The Wilderness doesn’t have much of a back story, but it does help in the terms of the bigger picture. Recorded over six months in a spare room overlooking the separate forests of Buffalo’s draining industrial hum, Reigle looked to the distance and dreamt of an escape, which makes for a charming ode that can be easily translated and turned into something most of us can probably relate to. If it’s liberation you want from The Wilderness, though, then you won’t really find it; the album is one that sounds like it’s stuck in the same small, grey confines throughout. And it’s a little deceiving, too, as it begins in a manner that makes you think you’re heading on a journey. Opening track “Young Blood” has Reigle singing about a feeling of paranoia as a result of his confinement: “Can we escape? / Cause it feels like someone’s listening,” he sings in a reverberating low voice, like he’s addressing an imaginary friend but also trying to reach out to the listener. Come the bright opening guitar ripples on the following title track, it sounds like he might well have made a run for it. It’s kind of like Reigle’s own personal Where The Wild Things Are soundtrack.

What soon becomes clear, however, is that we’ve not gone anywhere. As “The Wilderness” decelerates during its final minute and trails into “What Did You See?” and “Summer Smoke,” it sounds like we’re back in the confines of Reigle’s spare room, waking from a daydream and staring at grey concrete walls. When the album slows down it begins to sway about within itself, which is mostly a mixture of ’80s-tinged gothic bedroom pop. There are a couple of pleasant moments: the sleepy, airy “Summer Smoke”; the downtrodden but likeable bass chug of “Leland”; and “A Real Gust Of Wind,” where it would appear that Reigle is literally and figuratively trying to blow away the cobwebs with optimistic streaks of daylight over his overcast style. But this is also one of the few ways The Wilderness sounds good: in small, measured doses. The opening pair of tracks work together because they feel like they are carrying you somewhere and “Summer Smoke” is effective on its own, especially when it has an appropriately autumnal video to go with it.

Thus, The Wilderness isn’t really a sum of its parts in that songs might sound okay, if not good on their own, but taken altogether it makes for an album that fails to make it off the ground. As a whole, listening feels like the equivalent of a wallowing in a self-inflicted crestfallen mood.

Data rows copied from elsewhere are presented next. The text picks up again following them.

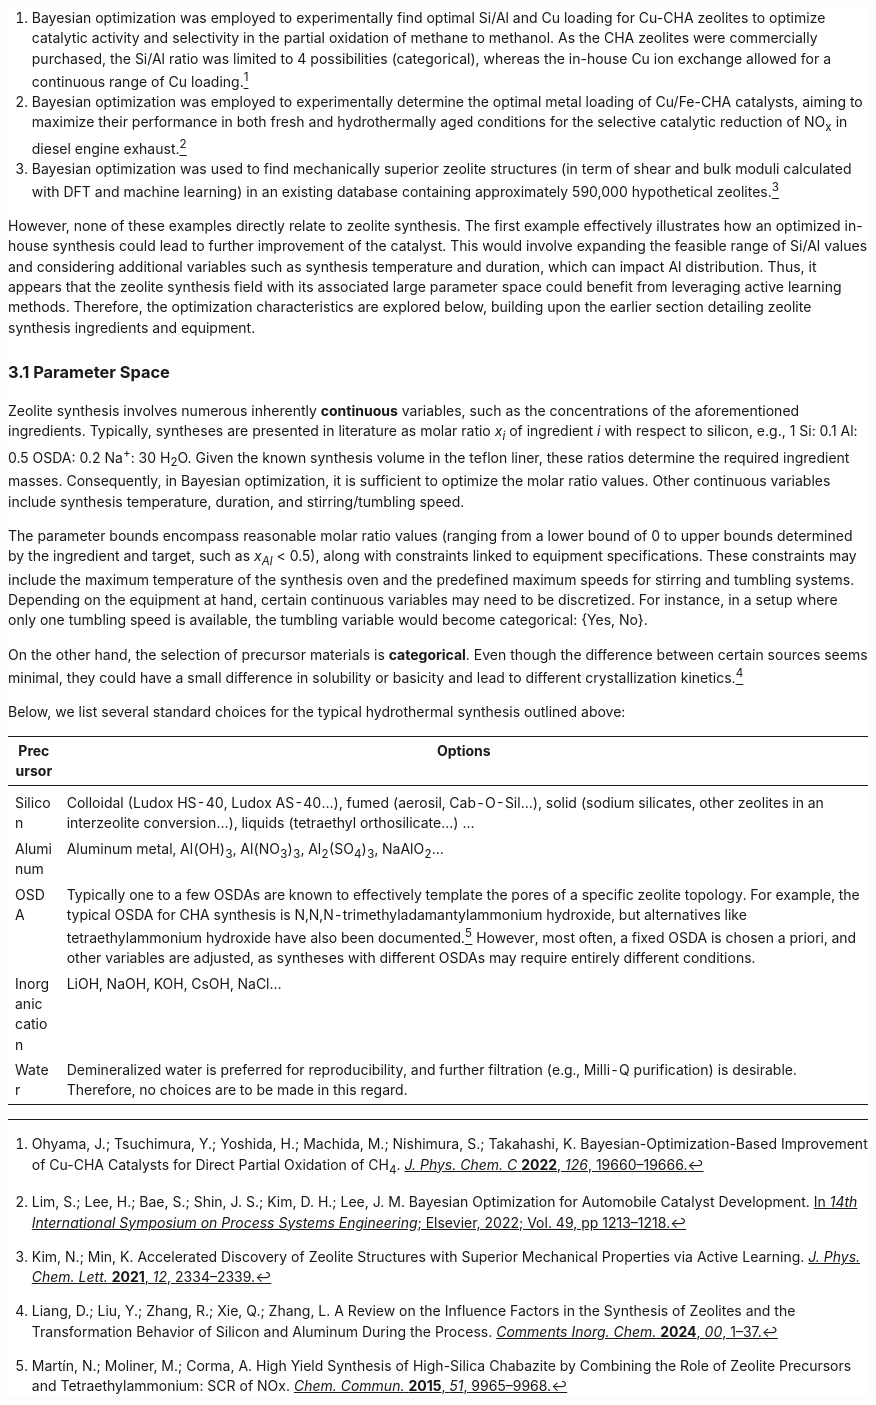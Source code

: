 1. Bayesian optimization was employed to experimentally find optimal Si/Al and Cu loading for Cu-CHA zeolites to optimize catalytic activity and selectivity in the partial oxidation of methane to methanol. As the CHA zeolites were commercially purchased, the Si/Al ratio was limited to 4 possibilities (categorical), whereas the in-house Cu ion exchange allowed for a continuous range of Cu loading.[^28]
2. Bayesian optimization was employed to experimentally determine the optimal metal loading of Cu/Fe-CHA catalysts, aiming to maximize their performance in both fresh and hydrothermally aged conditions for the selective catalytic reduction of NO<sub>x</sub> in diesel engine exhaust.[^29]
3. Bayesian optimization was used to find mechanically superior zeolite structures (in term of shear and bulk moduli calculated with DFT and machine learning) in an existing database containing approximately 590,000 hypothetical zeolites.[^30]

However, none of these examples directly relate to zeolite synthesis. The first example effectively illustrates how an optimized in-house synthesis could lead to further improvement of the catalyst. This would involve expanding the feasible range of Si/Al values and considering additional variables such as synthesis temperature and duration, which can impact Al distribution. Thus, it appears that the zeolite synthesis field with its associated large parameter space could benefit from leveraging active learning methods. Therefore, the optimization characteristics are explored below, building upon the earlier section detailing zeolite synthesis ingredients and equipment.

### 3.1 Parameter Space

Zeolite synthesis involves numerous inherently **continuous** variables, such as the concentrations of the aforementioned ingredients. Typically, syntheses are presented in literature as molar ratio *x<sub>i</sub>* of ingredient *i* with respect to silicon, e.g., 1 Si: 0.1 Al: 0.5 OSDA: 0.2 Na<sup>+</sup>: 30 H<sub>2</sub>O. Given the known synthesis volume in the teflon liner, these ratios determine the required ingredient masses. Consequently, in Bayesian optimization, it is sufficient to optimize the molar ratio values. Other continuous variables include synthesis temperature, duration, and stirring/tumbling speed.

The parameter bounds encompass reasonable molar ratio values (ranging from a lower bound of 0 to upper bounds determined by the ingredient and target, such as *x<sub>Al</sub>* < 0.5), along with constraints linked to equipment specifications. These constraints may include the maximum temperature of the synthesis oven and the predefined maximum speeds for stirring and tumbling systems. Depending on the equipment at hand, certain continuous variables may need to be discretized. For instance, in a setup where only one tumbling speed is available, the tumbling variable would become categorical: {Yes, No}.

On the other hand, the selection of precursor materials is **categorical**. Even though the difference between certain sources seems minimal, they could have a small difference in solubility or basicity and lead to different crystallization kinetics.[^31]

Below, we list several standard choices for the typical hydrothermal synthesis outlined above:

| **Precursor** | **Options** |
| --- | --- |
|     |     |
| Silicon | Colloidal (Ludox HS-40, Ludox AS-40…), fumed (aerosil, Cab-O-Sil…), solid (sodium silicates, other zeolites in an interzeolite conversion…), liquids (tetraethyl orthosilicate…) … |
| Aluminum | Aluminum metal, Al(OH)<sub>3</sub>, Al(NO<sub>3</sub>)<sub>3</sub>, Al<sub>2</sub>(SO<sub>4</sub>)<sub>3</sub>, NaAlO<sub>2</sub>… |
| OSDA | Typically one to a few OSDAs are known to effectively template the pores of a specific zeolite topology. For example, the typical OSDA for CHA synthesis is N,N,N-trimethyladamantylammonium hydroxide, but alternatives like tetraethylammonium hydroxide have also been documented.[^32] However, most often, a fixed OSDA is chosen a priori, and other variables are adjusted, as syntheses with different OSDAs may require entirely different conditions. |
| Inorganic cation | LiOH, NaOH, KOH, CsOH, NaCl… |
| Water | Demineralized water is preferred for reproducibility, and further filtration (e.g., Milli-Q purification) is desirable. Therefore, no choices are to be made in this regard. |


[^1]: Davis, M. E. Zeolites and Molecular Sieves: Not Just Ordinary Catalysts. [*Ind. Eng. Chem. Res.* **1991**, *30*, 1675–1683.](https://doi.org/10.1021/ie00056a001)
[^2]: Flanigen, E. M. Chapter 2 - Zeolites and Molecular Sieves an Historical Perspective. In *Studies in Surface Science and Catalysis*; Van Bekkum, H., Flanigen, E. M., Jacobs, P. A., Jansen, J. C., Eds.; [Elsevier Science B.V., 2001; Vol. 137, pp 11–35.](https://doi.org/10.1016/S0167-2991(01)80243-3)
[^3]: Dusselier, M.; Davis, M. E. Small-Pore Zeolites: Synthesis and Catalysis. [*Chem. Rev.* **2018**, *118*, 5265–5329.](https://doi.org/10.1021/acs.chemrev.7b00738)
[^4]: Pophale, R.; Cheeseman, P. A.; Deem, M. W. A Database of New Zeolite-like Materials. [*Phys. Chem. Chem. Phys.* **2011**, *13*, 12407–12412.](https://doi.org/10.1039/C0CP02255A)
[^5]: Structure Commission of the International Zeolite Association. Database of Zeolite Structures. <http://www.iza-structure.org/databases/>.
[^6]: Baerlocher, C.; McCusker, L. B.; Olson, D. H. [*Atlas of Zeolite Framework Types*; Elsevier, 2007.](https://www.sciencedirect.com/book/9780444530646/atlas-of-zeolite-framework-types)
[^7]: Csicsery, S. M. Shape-Selective Catalysis in Zeolites. [*Zeolites* **1984**, *4*, 116–126.](https://doi.org/10.1016/0144-2449(84)90024-1)
[^8]: Snyder, B. E. R.; Vanelderen, P.; Schoonheydt, R. A.; Sels, B. F.; Solomon, E. I. Second-Sphere Effects on Methane Hydroxylation in Cu-Zeolites. [*J. Am. Chem. Soc.* **2018**, *140*, 9236–9243.](https://doi.org/10.1021/jacs.8b05320)
[^9]: Snyder, B. E. R.; Bols, M. L.; Schoonheydt, R. A.; Sels, B. F.; Solomon, E. I. Iron and Copper Active Sites in Zeolites and Their Correlation to Metalloenzymes. [*Chem. Rev.* **2018**, *118*, 2718–2768.](https://doi.org/10.1021/acs.chemrev.7b00344)
[^10]: Plessers, D.; Bols, M. L.; Rhoda, H. M.; Heyer, A. J.; Solomon, E. I.; Sels, B. F.; Schoonheydt, R. A. Single Site Spectroscopy of Transition Metal Ions and Reactive Oxygen Complexes in Zeolites. [In *Comprehensive Inorganic Chemistry III*; Reedijk, J., Poeppelmeier, K. R., Eds.; Elsevier, 2023; pp 148–164.](https://doi.org/10.1016/B978-0-12-823144-9.00008-X)
[^11]: Derouane, E. G.; Védrine, J. C.; Ramos Pinto, R.; Borges, P. M.; Costa, L.; Lemos, M. A. N. D. A.; Lemos, F.; Ramôa Ribeiro, F. The Acidity of Zeolites: Concepts, Measurements and Relation to Catalysis: A Review on Experimental and Theoretical Methods for the Study of Zeolite Acidity. [*Catal. Rev. - Sci. Eng.* **2013**, *55*, 454–515.](https://doi.org/10.1080/01614940.2013.822266)
[^12]: Zhang, Q.; Gao, S.; Yu, J. Metal Sites in Zeolites: Synthesis, Characterization, and Catalysis. [*Chem. Rev.* **2023**, *123*, 6039–6106.](https://doi.org/10.1021/acs.chemrev.2c00315)
[^13]: Pérez-Botella, E.; Valencia, S.; Rey, F. Zeolites in Adsorption Processes: State of the Art and Future Prospects. [*Chem. Rev.* **2022**, *122*, 17647–17695.](https://doi.org/10.1021/acs.chemrev.2c00140)
[^14]: Yilmaz, B.; Müller, U. Catalytic Applications of Zeolites in Chemical Industry. [*Top. Catal.* **2009**, *52*, 888–895.](https://doi.org/10.1007/s11244-009-9226-0)
[^15]: Xu, X.; Wang, J.; Long, Y. Zeolite-Based Materials for Gas Sensors. [*Sensors* **2006**, *6*, 1751–1764.](https://doi.org/10.3390/s6121751)
[^16]: Rangnekar, N.; Mittal, N.; Elyassi, B.; Caro, J.; Tsapatsis, M. Zeolite Membranes - a Review and Comparison with MOFs. [*Chem. Soc. Rev.* **2015**, *44*, 7128–7154.](https://doi.org/10.1039/C5CS00292C)
[^17]: Beale, A. M.; Gao, F.; Lezcano-Gonzalez, I.; Peden, C. H. F.; Szanyi, J. Recent Advances in Automotive Catalysis for NOx Emission Control by Small-Pore Microporous Materials. [*Chem. Soc. Rev.* **2015**, *44*, 7371–7405.](https://doi.org/10.1039/C5CS00108K)
[^18]: Zhang, R.; Liu, N.; Lei, Z.; Chen, B. Selective Transformation of Various Nitrogen-Containing Exhaust Gases toward N<sub>2</sub> over Zeolite Catalysts. [*Chem. Rev.* **2016**, *116*, 3658–3721.](https://doi.org/10.1021/acs.chemrev.5b00474)
[^19]: Zeolite Market Size, Share & Trends Analysis Report By Application (Catalyst, Adsorbent, Detergent Builder), By Product (Natural, Synthetic), By Region (North America, Europe, APAC, CSA, MEA), And Segment Forecasts, 2022 - 2030. ISBN 978-1-68038-601-1. <https://www.grandviewresearch.com/industry-analysis/zeolites-market>.
[^20]: Davis, M. E. Zeolites from a Materials Chemistry Perspective. [*Chem. Mater.* **2014**, *26*, 239–245.](https://doi.org/10.1021/cm401914u)
[^21]: Cundy, C. S.; Cox, P. A. The Hydrothermal Synthesis of Zeolites: History and Development from the Eearliest Days to the Present Time. [*Chem. Rev.* **2003**, *103*, 663–701.](https://doi.org/10.1021/cr020060i)
[^22]: Deneyer, A.; Ke, Q.; Devos, J.; Dusselier, M. Zeolite Synthesis under Nonconventional Conditions: Reagents, Reactors, and Modi Operandi. [*Chem. Mater.* **2020**, *32*, 4884–4919.](https://doi.org/10.1021/acs.chemmater.9b04741)
[^23]: Asselman, K.; Kirschhock, C.; Breynaert, E. Illuminating the Black Box: A Perspective on Zeolite Crystallization in Inorganic Media. [*Acc. Chem. Res.* **2023**, *56*, 2391–2402.](https://doi.org/10.1021/acs.accounts.3c00269)
[^24]: Ivanushkin, G.; Dusselier, M. Engineering Lewis Acidity in Zeolite Catalysts by Electrochemical Release of Heteroatoms during Synthesis. [*Chem. Mater.* **2023**, *35*, 5049–5058.](https://doi.org/10.1021/acs.chemmater.3c00552)
[^25]: Hydrothermal Synthesis. <https://www.parrinst.com/products/sample-preparation/acid-digestion/applications/hydrothermal-synthesis/>.
[^26]: Moliner, M.; Serra, J. M.; Corma, A.; Argente, E.; Valero, S.; Botti, V. Application of Artificial Neural Networks to High-Throughput Synthesis of Zeolites. [*Microporous Mesoporous Mater.* **2005**, *78*, 73–81.](https://doi.org/10.1016/j.micromeso.2004.09.018)
[^27]: Tom, G.; Schmid, S. P.; Baird, S. G.; Cao, Y.; Darvish, K.; Hao, H.; Lo, S.; Pablo-García, S.; Rajaonson, E. M.; Skreta, M.; Yoshikawa, N.; Corapi, S.; Akkoc, G. D.; Strieth-Kalthoff, F.; Seifrid, M.; Aspuru-Guzik, A. Self-Driving Laboratories for Chemistry and Materials Science. [*ChemRxiv* **2024**, doi:10.26434/chemrxiv-2024-rj946.](https://doi.org/10.26434/chemrxiv-2024-rj946)
[^28]: Ohyama, J.; Tsuchimura, Y.; Yoshida, H.; Machida, M.; Nishimura, S.; Takahashi, K. Bayesian-Optimization-Based Improvement of Cu-CHA Catalysts for Direct Partial Oxidation of CH<sub>4</sub>. [*J. Phys. Chem. C* **2022**, *126*, 19660–19666.](https://doi.org/10.1021/acs.jpcc.2c04229)
[^29]: Lim, S.; Lee, H.; Bae, S.; Shin, J. S.; Kim, D. H.; Lee, J. M. Bayesian Optimization for Automobile Catalyst Development. [In *14th International Symposium on Process Systems Engineering*; Elsevier, 2022; Vol. 49, pp 1213–1218.](https://doi.org/10.1016/B978-0-323-85159-6.50202-5)
[^30]: Kim, N.; Min, K. Accelerated Discovery of Zeolite Structures with Superior Mechanical Properties via Active Learning. [*J. Phys. Chem. Lett.* **2021**, *12*, 2334–2339.](https://doi.org/10.1021/acs.jpclett.1c00339)
[^31]: Liang, D.; Liu, Y.; Zhang, R.; Xie, Q.; Zhang, L. A Review on the Influence Factors in the Synthesis of Zeolites and the Transformation Behavior of Silicon and Aluminum During the Process. [*Comments Inorg. Chem.* **2024**, *00*, 1–37.](https://doi.org/10.1080/02603594.2024.2309878)
[^32]: Martín, N.; Moliner, M.; Corma, A. High Yield Synthesis of High-Silica Chabazite by Combining the Role of Zeolite Precursors and Tetraethylammonium: SCR of NOx. [*Chem. Commun.* **2015**, *51*, 9965–9968.](https://doi.org/10.1039/C5CC02670A)
[^33]: Li, J.; Gao, M.; Yan, W.; Yu, J. Regulation of the Si/Al Ratios and Al Distributions of Zeolites and Their Impact on Properties. [*Chem. Sci.* **2022**, *14*, 1935–1959.](https://doi.org/10.1039/D2SC06010H)
[^34]: Knott, B. C.; Nimlos, C. T.; Robichaud, D. J.; Nimlos, M. R.; Kim, S.; Gounder, R. Consideration of the Aluminum Distribution in Zeolites in Theoretical and Experimental Catalysis Research. [*ACS Catal.* **2018**, *8*, 770–784.](https://doi.org/10.1021/acscatal.7b03676)
[^35]: Li, S.; Li, J.; Dong, M.; Fan, S.; Zhao, T.; Wang, J.; Fan, W. Strategies to Control Zeolite Particle Morphology. [*Chem. Soc. Rev.* **2019**, *48*, 885–907.](https://doi.org/10.1039/C8CS00774H)
[^36]: Larsen, S. C. Nanocrystalline Zeolites and Zeolite Structures: Synthesis, Characterization, and Applications. [*J. Phys. Chem. C* **2007**, *111*, 18464–18474.](https://doi.org/10.1021/jp074980m)
[^37]: Jensen, Z.; Kim, E.; Kwon, S.; Gani, T. Z. H.; Román-Leshkov, Y.; Moliner, M.; Corma, A.; Olivetti, E. A Machine Learning Approach to Zeolite Synthesis Enabled by Automatic Literature Data Extraction. [*ACS Cent. Sci.* **2019**.](https://doi.org/10.1021/acscentsci.9b00193)
[^38]: Jensen, Z.; Kwon, S.; Schwalbe-Koda, D.; Paris, C.; Gómez-Bombarelli, R.; Román-Leshkov, Y.; Corma, A.; Moliner, M.; Olivetti, E. A. Discovering Relationships between OSDAs and Zeolites through Data Mining and Generative Neural Networks. [*ACS Cent. Sci.* **2021**, *7*, 858–867.](https://doi.org/10.1021/acscentsci.1c00024)
[^39]: Muraoka, K.; Sada, Y.; Miyazaki, D.; Chaikittisilp, W.; Okubo, T. Linking Synthesis and Structure Descriptors from a Large Collection of Synthetic Records of Zeolite Materials. [*Nat. Commun.* **2019**, *10*, 1–11.](https://doi.org/10.1038/s41467-019-12394-0)
[^40]: Pan, E.; Kwon, S.; Jensen, Z.; Xie, M.; Gómez-Bombarelli, R.; Moliner, M.; Román-Leshkov, Y.; Olivetti, E. ZeoSyn: A Comprehensive Zeolite Synthesis Dataset Enabling Machine-Learning Rationalization of Hydrothermal Parameters. [*ACS Cent. Sci.* **2024**.](https://doi.org/10.1021/acscentsci.3c01615)
[^41]: Pan, E.; Kwon, S.; Jensen, Z.; Xie, M.; Gómez-Bombarelli, R.; Moliner, M.; Román-Leshkov, Y.; Olivetti, E. ZeoSyn: A Comprehensive Zeolite Synthesis Dataset Enabling Machine-learning Rationalization of Hydrothermal Parameters (ACS Central Science 2024). <https://github.com/eltonpan/zeosyn_dataset>.
[^42]: Häse, F.; Aldeghi, M.; Hickman, R. J.; Roch, L. M.; Aspuru-Guzik, A. Gryffin: An Algorithm for Bayesian Optimization of Categorical Variables Informed by Expert Knowledge. [*Appl. Phys. Rev.* **2021**, *8*.](https://doi.org/10.1063/5.0048164)
[^43]: Aldulaijan, N.; Marsden, J. A.; Manson, J. A.; Clayton, A. D. Adaptive Mixed Variable Bayesian Self-Optimisation of Catalytic Reactions. [*React. Chem. Eng.* **2023**, 308–316.](https://doi.org/10.1039/D3RE00476G)
[^44]: Torres, J. A. G.; Lau, S. H.; Anchuri, P.; Stevens, J. M.; Tabora, J. E.; Li, J.; Borovika, A.; Adams, R. P.; Doyle, A. G. A Multi-Objective Active Learning Platform and Web App for Reaction Optimization. [*J. Am. Chem. Soc.* **2022**, *144*, 19999–20007.](https://doi.org/10.1021/jacs.2c08592)
[^45]: Häse, F.; Roch, L. M.; Kreisbeck, C.; Aspuru-Guzik, A. Phoenics: A Bayesian Optimizer for Chemistry. [*ACS Cent. Sci.* **2018**, *4*, 1134–1145.](https://doi.org/10.1021/acscentsci.8b00307)
[^46]: González, L. D.; Zavala, V. M. New Paradigms for Exploiting Parallel Experiments in Bayesian Optimization. [*Comput. Chem. Eng.* **2023**, *170*, 108110.](https://doi.org/10.1016/j.compchemeng.2022.108110)
[^47]: Hickman, R. J.; Ruža, J.; Tribukait, H.; Roch, L. M.; García-Durán, A. Equipping Data-Driven Experiment Planning for Self-Driving Laboratories with Semantic Memory: Case Studies of Transfer Learning in Chemical Reaction Optimization. [*React. Chem. Eng.* **2023**, *8*, 2284–2296.](https://doi.org/10.1039/D3RE00008G)
[^48]: Ax, Adaptive Experimentation Platform. <https://ax.dev/>.
[^49]: BayBE - A Bayesian Back End for Design of Experiments. <https://github.com/emdgroup/baybe>.
[^50]: Scikit-optimize, Sequential model-based optimization in Python. <https://scikit-optimize.github.io/stable/>.
[^51]: Devos, J.; Bols, M. L.; Plessers, D.; Goethem, C. Van; Seo, J. W.; Hwang, S.-J.; Sels, B. F.; Dusselier, M. Synthesis–Structure–Activity Relations in Fe-CHA for C–H Activation: Control of Al Distribution by Interzeolite Conversion. [*Chem. Mater.* **2020**, *32*, 273–285.](https://doi.org/10.1021/acs.chemmater.9b03738)
[^52]: Bols, M. L.; Devos, J.; Rhoda, H. M.; Plessers, D.; Solomon, E. I.; Schoonheydt, R. A.; Sels, B. F.; Dusselier, M. Selective Formation of α-Fe(II) Sites on Fe-Zeolites through One-Pot Synthesis. [*J. Am. Chem. Soc.* **2021**, *143*, 16243–16255.](https://doi.org/10.1021/jacs.1c07590)
[^53]: Pappas, D. K.; Borfecchia, E.; Dyballa, M.; Pankin, I. A.; Lomachenko, K. A.; Martini, A.; Signorile, M.; Teketel, S.; Arstad, B.; Berlier, G.; Lamberti, C.; Bordiga, S.; Olsbye, U.; Lillerud, K. P.; Svelle, S.; Beato, P. Methane to Methanol: Structure–Activity Relationships for Cu-CHA. [*J. Am. Chem. Soc.* **2017**, *139*, 14961–14975.](https://doi.org/10.1021/jacs.7b06472)
[^54]: Rhoda, H. M.; Plessers, D.; Heyer, A. J.; Bols, M. L.; Schoonheydt, R. A.; Sels, B. F.; Solomon, E. I. Spectroscopic Definition of a Highly Reactive Site in Cu-CHA for Selective Methane Oxidation: Tuning a Mono-μ-Oxo Dicopper(II) Active Site for Reactivity. [*J. Am. Chem. Soc.* **2021**, *143*, 7531–7540.](https://doi.org/10.1021/jacs.1c02835)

And that might not have been as bad if The Wilderness was easier to dissect and not an album that is constructed as whole, with tracks that casually seep into one another.

But part of the reason my fondness of the album never really manifested could simply be a matter of location. I started off and continued to listen to the album while walking to work, and no matter whether it was dark, bright, gloomy, or beautifully frosty, it simply felt like the wrong soundtrack; my attention would wane quickly. When brought inside, however, it sounds better–but not majorly so. It’s still grey and plodding for the most part, but perhaps simply because I too am surrounded by four walls with views of greenery and city life; it feels like it’s playing to a better audience, even if that audience is just the walls themselves. If Reigle’s walls could speak, they might not have much more to say other than one time a young, modest-looking male came in and recorded an album about wanting to escape without ever actually doing so; not every house lived in has excitement in it, and similarly, not every record made is particularly interesting.